SymptomKnobDirection
Leans and creeps steadily one wayA (offset)move toward the lean, 0.3° at a time
Slow and mushy, falls "like it isn't trying"Pup ~25% at a time
Fast trembling or audible buzz at restDdown
Rocking at 1–2 Hz that grows until it fallsDup; if it worsens, P down
Stands but wanders around the roomOP (outer)up
Wheels squeal or skip during hard savesLA (accel clamp)down — the steppers are slipping

All of these are single-letter commands, live over serial, WiFi, or the phone's settings screen — no reflashing. The full command table is in the README. The golden rule: change one thing at a time, watch the telemetry, save the keepers.

Testing without hardware

The control math is deliberately pure — no hardware calls — so the same headers that run on the ESP32 compile and run on a PC. The project wraps them in a real inverted-pendulum physics model and runs 114 automated tests that balance a virtual robot, shove it, miscalibrate it, and jitter its timing, all before any hardware is at risk.

test_native_cascaded — the plant the tests (and this page) balance
// a wheeled inverted pendulum, wheels modelled as velocity sources:
L·θ̈ = g·sin(θ) − ẍ·cos(θ)
// run the SHIPPED gains through the SHIPPED controller
// and assert it stands. The figures on this page run this same loop.

The most valuable test is a tripwire: it runs the broken "speed proportional to tilt" law from §2 against the physics and asserts that it falls over. Its failure message reads "speed-mode law balanced the real plant?! (architecture regression check)" — the design decision at the heart of the robot, encoded as a test that screams if it's ever reverted.

SuiteCoverstests
controllerPID, clamping, anti-windup, calibration stillness gate, RailWatch27
filtercomplementary-filter convergence, signs, noise16
cascadedfull two-loop controller vs. the physics model, incl. the speed-mode tripwire16
drivejoystick shaping, slew limits, deadman expiry11
telemetrylock-free rings, command queue, status seqlock21
flight logrecord packing, fixed-point scaling, timestamp unwrap23

Where the project stands

Honestly: it balances, and it is still being tuned. On the current tune the robot stands unaided for a minute or more and recovers light pokes; a hard shove can still start a growing oscillation that ends in a fall. The architecture described on this page — the sensing, the cascade, the dual-core split, the recorder — is done and tested; the remaining work is climbing the tuning ladder with the flight log as the feedback loop, turning "stands for a while" into "shrugs off a shove and settles."

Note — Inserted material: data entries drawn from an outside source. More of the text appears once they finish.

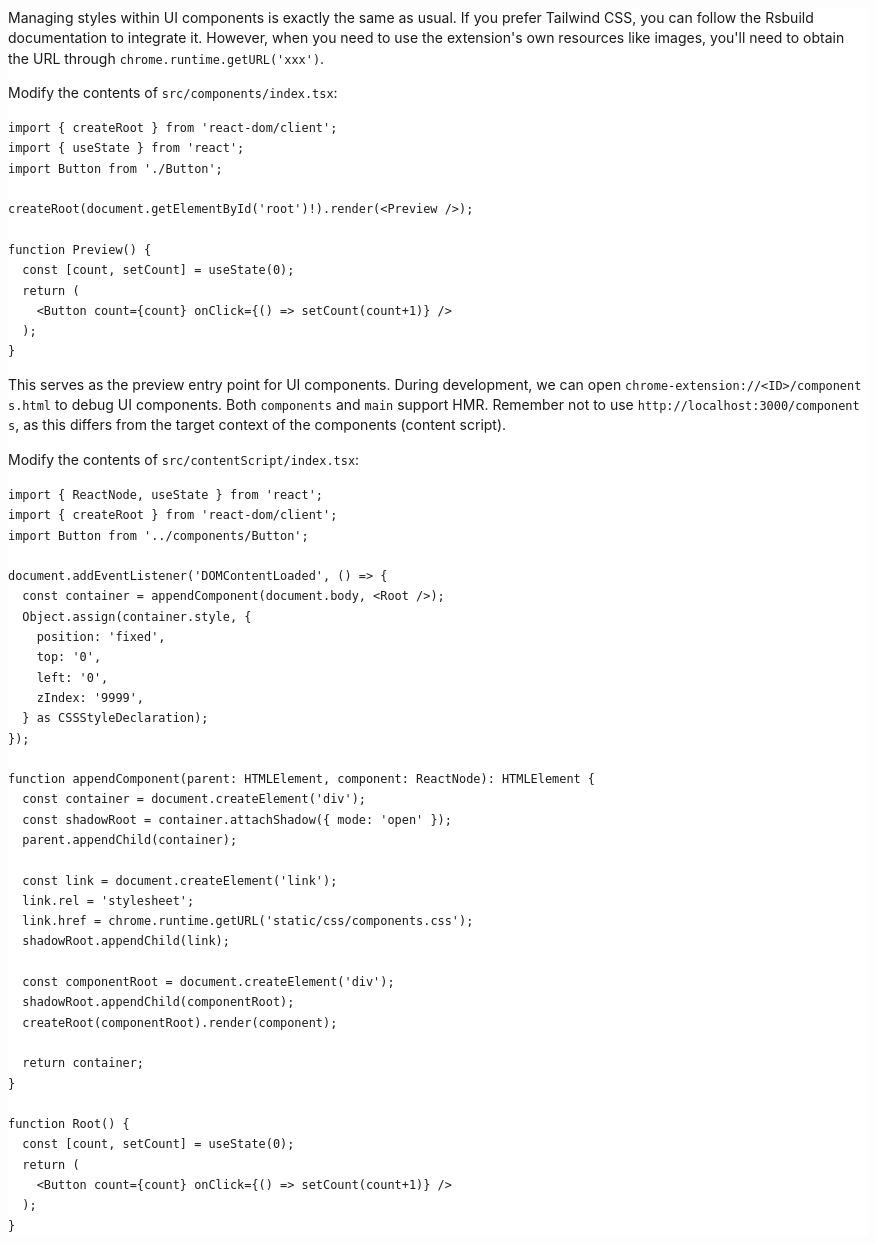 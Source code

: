 Managing styles within UI components is exactly the same as usual. If you prefer Tailwind CSS, you can follow the Rsbuild documentation to integrate it. However, when you need to use the extension's own resources like images, you'll need to obtain the URL through `chrome.runtime.getURL('xxx')`.

Modify the contents of `src/components/index.tsx`:

```tsx
import { createRoot } from 'react-dom/client';
import { useState } from 'react';
import Button from './Button';

createRoot(document.getElementById('root')!).render(<Preview />);

function Preview() {
  const [count, setCount] = useState(0);
  return (
    <Button count={count} onClick={() => setCount(count+1)} />
  );
}
```

This serves as the preview entry point for UI components. During development, we can open `chrome-extension://<ID>/components.html` to debug UI components. Both `components` and `main` support HMR. Remember not to use `http://localhost:3000/components`, as this differs from the target context of the components (content script).

Modify the contents of `src/contentScript/index.tsx`:

```tsx
import { ReactNode, useState } from 'react';
import { createRoot } from 'react-dom/client';
import Button from '../components/Button';

document.addEventListener('DOMContentLoaded', () => {
  const container = appendComponent(document.body, <Root />);
  Object.assign(container.style, {
    position: 'fixed',
    top: '0',
    left: '0',
    zIndex: '9999',
  } as CSSStyleDeclaration);
});

function appendComponent(parent: HTMLElement, component: ReactNode): HTMLElement {
  const container = document.createElement('div');
  const shadowRoot = container.attachShadow({ mode: 'open' });
  parent.appendChild(container);
  
  const link = document.createElement('link');
  link.rel = 'stylesheet';
  link.href = chrome.runtime.getURL('static/css/components.css');
  shadowRoot.appendChild(link);
  
  const componentRoot = document.createElement('div');
  shadowRoot.appendChild(componentRoot);
  createRoot(componentRoot).render(component);

  return container;
}

function Root() {
  const [count, setCount] = useState(0);
  return (
    <Button count={count} onClick={() => setCount(count+1)} />
  );
}
```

Some upgrades are deliberately not being made yet: a Kalman filter, wheel encoders, motor current sensing, LQR control. Each is the right tool only if a specific limitation shows up in the data — estimator error under disturbance, wheel slip, torque loss — and the simple complementary-filter-plus-cascade demonstrably stands. Adding sophistication before the data demands it would just add places for bugs to hide.